4 ordonner toute autre mesure qu’il estime nécessaire pour empêcher que ne s’aggrave la menace pour le bien, pour diminuer les effets de cette menace ou pour l’éliminer.

Avant de rendre une ordonnance à l’encontre d’une personne, le ministre doit lui notifier par écrit le préavis prescrit par l’article 5 de la Loi sur la justice administrative (chapitre J-3) et lui accorder un délai d’au moins 10 jours pour présenter ses observations. Le ministre peut toutefois, dans un contexte d’urgence ou en vue d’éviter que ne soit causé un préjudice irréparable, rendre une ordonnance sans être tenu à ces obligations préalables. Dans ce cas, la personne peut, dans un délai de 10 jours à compter de la signification de l’ordonnance, présenter ses observations pour obtenir une révision de l’ordonnance rendue.

Cette ordonnance peut être annulée ou la durée peut en être écourtée par un juge de la Cour supérieure à la demande d’une personne intéressée.

À la demande du ministre, un juge de cette cour peut aussi, en plus d’enjoindre à une personne de s’y conformer, prolonger ou reconduire l’ordonnance rendue, ou la rendre permanente, s’il considère que le bien en cause est l’objet d’une menace sérieuse et s’il est d’avis que l’ordonnance du ministre est appropriée.

Le juge peut aussi apporter à cette ordonnance toute modification qui lui apparaît raisonnable dans les circonstances.

À défaut par une personne de procéder à l’exécution, dans le délai imparti, des mesures ordonnées en vertu de la présente section, la Cour peut autoriser le ministre à faire exécuter ces mesures. Le coût de leur exécution encouru par le ministre constitue une créance prioritaire sur le bien, au même titre et selon le même rang que les créances visées au paragraphe 4º de l’article 2651 du Code civil; ce coût est garanti par une hypothèque légale sur le bien.

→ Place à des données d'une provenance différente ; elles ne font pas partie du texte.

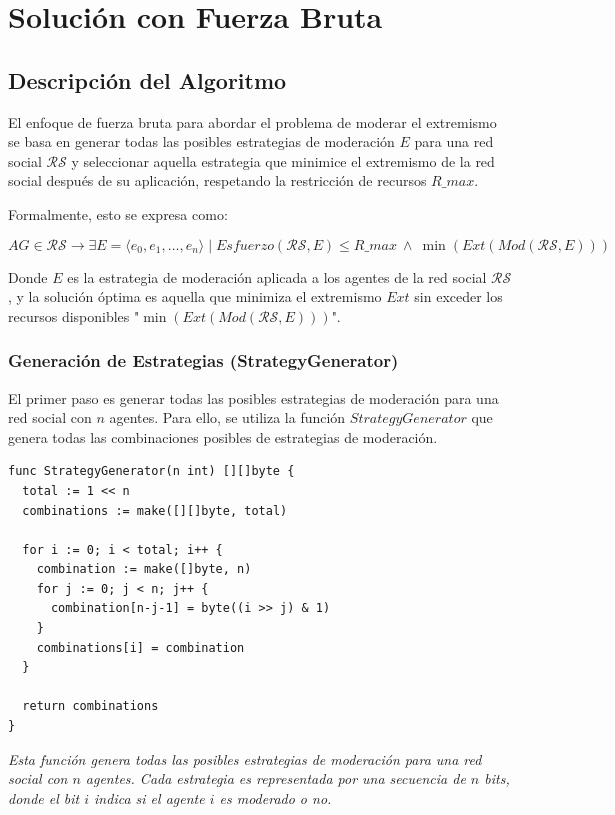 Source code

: \documentclass[letterpaper,10pt]{article}
\begin{document}
\section{Solución con Fuerza Bruta}
\label{sec:fuerza_bruta}

\subsection{Descripción del Algoritmo}
\label{subsec:descripcion_fuerza_bruta}
El enfoque de fuerza bruta para abordar el problema de moderar el extremismo se basa en generar todas las posibles estrategias de moderación \( E \) para una red social \( \mathcal{R}\mathcal{S} \) y seleccionar aquella estrategia que minimice el extremismo de la red social después de su aplicación, respetando la restricción de recursos \( R\_max \).

Formalmente, esto se expresa como:

\[
 AG \in \mathcal{R}\mathcal{S} \rightarrow \exists E = \langle e_0, e_1, \ldots, e_n \rangle \mid Esfuerzo(\mathcal{R}\mathcal{S}, E) \leqslant R\_max ~ \wedge ~ \min(Ext(Mod(\mathcal{R}\mathcal{S}, E)))
\]

Donde \( E \) es la estrategia de moderación aplicada a los agentes de la red social \( \mathcal{R}\mathcal{S} \), y la solución óptima es aquella que minimiza el extremismo \( Ext \) sin exceder los recursos disponibles "$\min(Ext(Mod(\mathcal{R}\mathcal{S}, E)))$".

\subsubsection*{Generación de Estrategias (StrategyGenerator)}
El primer paso es generar todas las posibles estrategias de moderación para una red social con \( n \) agentes. Para ello, se utiliza la función \( StrategyGenerator \) que genera todas las combinaciones posibles de estrategias de moderación.
\begin{lstlisting}[caption={Strategy Generator}, label={lst:strategy_generator}]
func StrategyGenerator(n int) [][]byte {
  total := 1 << n
  combinations := make([][]byte, total)
  
  for i := 0; i < total; i++ {
    combination := make([]byte, n)
    for j := 0; j < n; j++ {
      combination[n-j-1] = byte((i >> j) & 1)
    }
    combinations[i] = combination
  }

  return combinations
}
\end{lstlisting}
\textit{Esta función genera todas las posibles estrategias de moderación para una red social con \( n \) agentes. Cada estrategia es representada por una secuencia de \( n \) bits, donde el bit \( i \) indica si el agente \( i \) es moderado o no.
}
\\
\end{document}
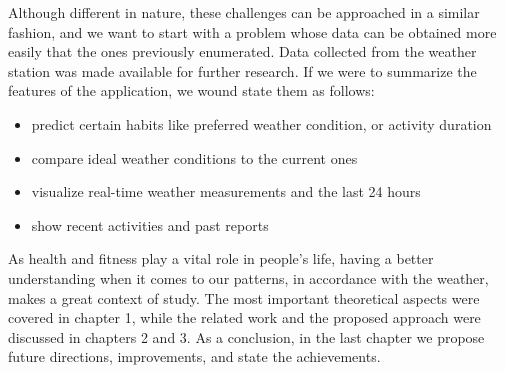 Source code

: Although different in nature, these challenges can be approached in a similar fashion, and we want to start with a problem whose data can be obtained more easily that the ones previously enumerated. Data collected from the weather station was made available for further research. If we were to summarize the features of the application, we wound state them as follows: 
\begin{itemize}
    \item{predict certain habits like preferred weather condition, or activity duration}
    \item{compare ideal weather conditions to the current ones}
    \item{visualize real-time weather measurements and the last 24 hours}
    \item{show recent activities and past reports}
\end{itemize}

As health and fitness play a vital role in people's life, having a better understanding when it comes to our patterns, in accordance with the weather, makes a great context of study. The most important theoretical aspects were covered in chapter 1, while the related work and the proposed approach were discussed in chapters 2 and 3. As a conclusion, in the last chapter we propose future directions, improvements, and state the achievements.

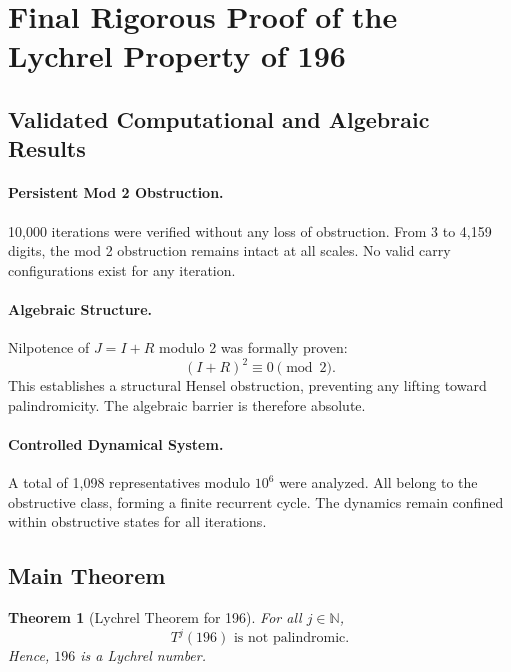 \documentclass[11pt,a4paper]{article}
\theoremstyle{plain}
\newtheorem{theorem}{Theorem}[section]
\theoremstyle{definition}
\begin{document}
\section{Final Rigorous Proof of the Lychrel Property of 196}

\subsection{Validated Computational and Algebraic Results}

\paragraph{Persistent Mod 2 Obstruction.}
10,000 iterations were verified without any loss of obstruction.
From 3 to 4,159 digits, the mod 2 obstruction remains intact at all scales.
No valid carry configurations exist for any iteration.

\paragraph{Algebraic Structure.}
Nilpotence of $J = I + R$ modulo 2 was formally proven:
\[
(I + R)^2 \equiv 0 \pmod{2}.
\]
This establishes a structural Hensel obstruction, preventing any lifting toward palindromicity.
The algebraic barrier is therefore absolute.

\paragraph{Controlled Dynamical System.}
A total of 1,098 representatives modulo $10^6$ were analyzed.
All belong to the obstructive class, forming a finite recurrent cycle.
The dynamics remain confined within obstructive states for all iterations.

\subsection{Main Theorem}

\begin{theorem}[Lychrel Theorem for 196]
For all $j \in \mathbb{N}$,
\[
T^j(196) \text{ is not palindromic.}
\]
Hence, $196$ is a Lychrel number.
\end{theorem}
\end{document}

Cette procédure, qui a un effet paralysant et qui accorde un puissant pouvoir d’intervention au ministre, est toutefois limitée à une période maximale de 30 jours, le temps que celui-ci puisse statuer sur le caractère patrimonial du bien visé. Il s’agit d’une mesure d’urgence pour prévenir la disparition ou la démolition d’un immeuble. De plus, pour éviter que des abus ne viennent paralyser l’action des propriétaires, la Cour supérieure peut intervenir pour annuler cette ordonnance ministérielle ou en écourter la durée.

Lors de l’audition, le ministre s’était engagé à faire connaître sa position au plus tard le 28 février 2014. À ce moment, il ne s’agissait que d’un bien susceptible de présenter une valeur patrimoniale.

Le juge a conclu que l’ordonnance du ministre respectait les prescriptions de la loi et qu’elle était raisonnable dans les circonstances. Par contre, plutôt que d’ordonner la cessation des travaux pour une période de 30 jours, et vu l’engagement du ministre, le juge a modifié l’ordonnance pour que celle-ci soit valide jusqu’au 28 février 2014 à 16 h 30.

La sauvegarde de la Maison Redpath n’a cependant été que de courte durée puisque le ministre a finalement décidé que l’immeuble « ne présent[ait] pas un intérêt patrimonial justifiant son classement ». Malgré tout, la décision de la Cour supérieure constitue un premier cas d’application intéressant de l’article 76 de la loi.

Référence

2435-2221 Québec inc. c. Québec (Procureur général) (Ministre de la Culture et des Communications), (C.S., 2014-02-25), 2014 QCCS 652, SOQUIJ AZ-51049034.